Distribution of major carbon pools in a cyanobacterial mat from Salin de Giraud, Camargue, France

The fine-scale depth distribution of major carbon pools and their stable carbon isotopic signatures (d13C) were determined in a cyanobacterial mat (Salin-de-Giraud, Camargue, France) to study early diagenetic alterations and the carbon preservation potential in hypersaline mat ecosystems. Particular emphasis was placed on the geochemical role of extracellular polymeric substances (EPS).

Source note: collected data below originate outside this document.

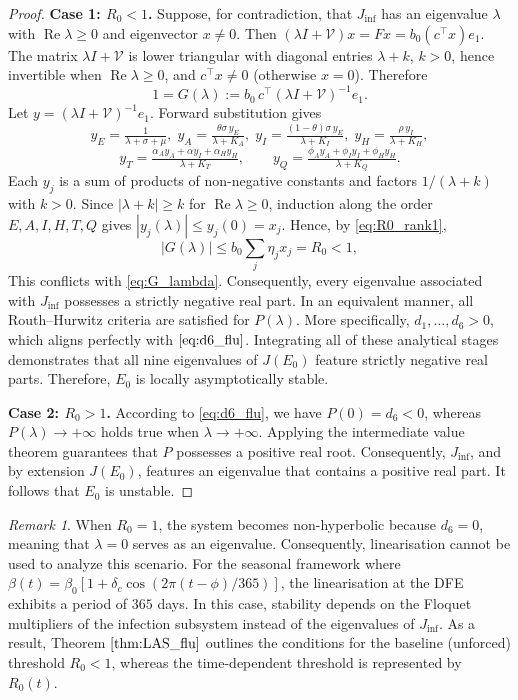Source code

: \documentclass[12pt,a4paper]{article}
\theoremstyle{definition}
\theoremstyle{remark}
\newtheorem{remark}[theorem]{Remark}
\begin{document}
\begin{proof}
\textbf{Case 1: $R_0<1$.}
Suppose, for contradiction, that $J_{\inf}$ has an eigenvalue $\lambda$ with
$\operatorname{Re}\lambda\ge0$ and eigenvector $x\ne0$. Then
$(\lambda I+\mathcal V)x=Fx=b_0(c^{\top}x)e_1$. The matrix $\lambda I+\mathcal V$
is lower triangular with diagonal entries $\lambda+k$, $k>0$, hence invertible
when $\operatorname{Re}\lambda\ge0$, and $c^{\top}x\neq0$ (otherwise $x=0$).
Therefore
\begin{equation}\label{eq:G_lambda}
1=G(\lambda):=b_0\,c^{\top}(\lambda I+\mathcal V)^{-1}e_1 .
\end{equation}
Let $y=(\lambda I+\mathcal V)^{-1}e_1$. Forward substitution gives
\[
y_E=\tfrac{1}{\lambda+\sigma+\mu},\;
y_A=\tfrac{\theta\sigma\,y_E}{\lambda+K_A},\;
y_I=\tfrac{(1-\theta)\sigma\,y_E}{\lambda+K_I},\;
y_H=\tfrac{\rho\,y_I}{\lambda+K_H},
\]
\[
y_T=\tfrac{\alpha_Ay_A+\alpha y_I+\alpha_Hy_H}{\lambda+K_T},\qquad
y_Q=\tfrac{\phi_Ay_A+\phi_Iy_I+\phi_Hy_H}{\lambda+K_Q}.
\]
Each $y_j$ is a sum of products of non-negative constants and factors
$1/(\lambda+k)$ with $k>0$. Since $|\lambda+k|\ge k$ for $\operatorname{Re}\lambda\ge0$,
induction along the order $E,A,I,H,T,Q$ gives $|y_j(\lambda)|\le y_j(0)=x_j$.
Hence, by \eqref{eq:R0_rank1},
\[
|G(\lambda)|\le b_0\sum_{j}\eta_j x_j=R_0<1,
\]
This conflicts with \eqref{eq:G_lambda}. Consequently, every eigenvalue associated with $J_{\inf}$ possesses a strictly negative real part. In an equivalent manner, all Routh–Hurwitz criteria are satisfied for $P(\lambda)$. More specifically, $d_1,\dots,d_6>0$, which aligns perfectly with $\eqref{eq:d6_flu}$. Integrating all of these analytical stages demonstrates that all nine eigenvalues of $J(E_0)$ feature strictly negative real parts. Therefore, $E_0$ is locally asymptotically stable.



\textbf{Case 2: $R_0>1$.}
According to \eqref{eq:d6_flu}, we have $P(0)=d_6<0$, whereas $P(\lambda)\to+\infty$ holds true when $\lambda\to+\infty$. Applying the intermediate value theorem guarantees that $P$ possesses a positive real root. Consequently, $J_{\inf}$, and by extension $J(E_0)$, features an eigenvalue that contains a positive real part. It follows that $E_0$ is unstable.
\end{proof}

\begin{remark}
When $R_0=1$, the system becomes non-hyperbolic because $d_6=0$, meaning that $\lambda=0$ serves as an eigenvalue. Consequently, linearisation cannot be used to analyze this scenario. For the seasonal framework where $\beta(t)=\beta_0[1+\delta_c\cos(2\pi(t-\phi)/365)]$, the linearisation at the DFE exhibits a period of $365$ days. In this case, stability depends on the Floquet multipliers of the infection subsystem instead of the eigenvalues of $J_{\inf}$. As a result, Theorem$~\ref{thm:LAS_flu}$ outlines the conditions for the baseline (unforced) threshold $R_0<1$, whereas the time-dependent threshold is represented by $R_0(t)$.
\end{remark}
\end{document}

Total carbon (Ctot), organic carbon (Corg), total nitrogen (Ntot), total hydrolysable amino acids (THAA), carbohydrates, cyanobacteria-derived hydrocarbons (8-methylhexadecane, n-heptadec-5-ene, n-heptadecane) and EPS showed highest concentrations in the top millimetre of the mat and decreased with depth. The hydrocarbons attributed to cyanobacteria showed the strongest decrease in concentration with depth. This correlated well with the depth profiles of oxygenic photosynthesis and oxygen, which were detected in the top 0.6 and 1.05 mm, respectively, at a high down-welling irradiance (1441 µmol photons m**-2 s**-1). At depths beneath the surface layer, the Corg was composed mainly of amino acids and carbohydrates. A resistance towards microbial degradation could have resulted from interactions with diverse functional groups present in biopolymers (EPS) and with minerals deposited in the mat. A 13C enrichment with depth for the total carbon pool (Ctot) was observed, with d13C values ranging from -16.3 permil at the surface to -11.3 permil at 9-10 mm depth. Total lipids depicted a d13C value of -17.2 permil in the top millimetre and then became depleted in 13C with depth (-21.7 to -23.3 permil). The d13C value of EPS varied only slightly with depth (-16.1 to -17.3 permil) and closely followed the d13C value of Corg at depths beneath 4 mm. The EPS represents an organic carbon pool of preservation potential during early stages of diagenesis in recent cyanobacterial mats as a result of a variety of possible interactions. Their analyses might improve our understanding of fossilized microbial remains from mat ecosystems.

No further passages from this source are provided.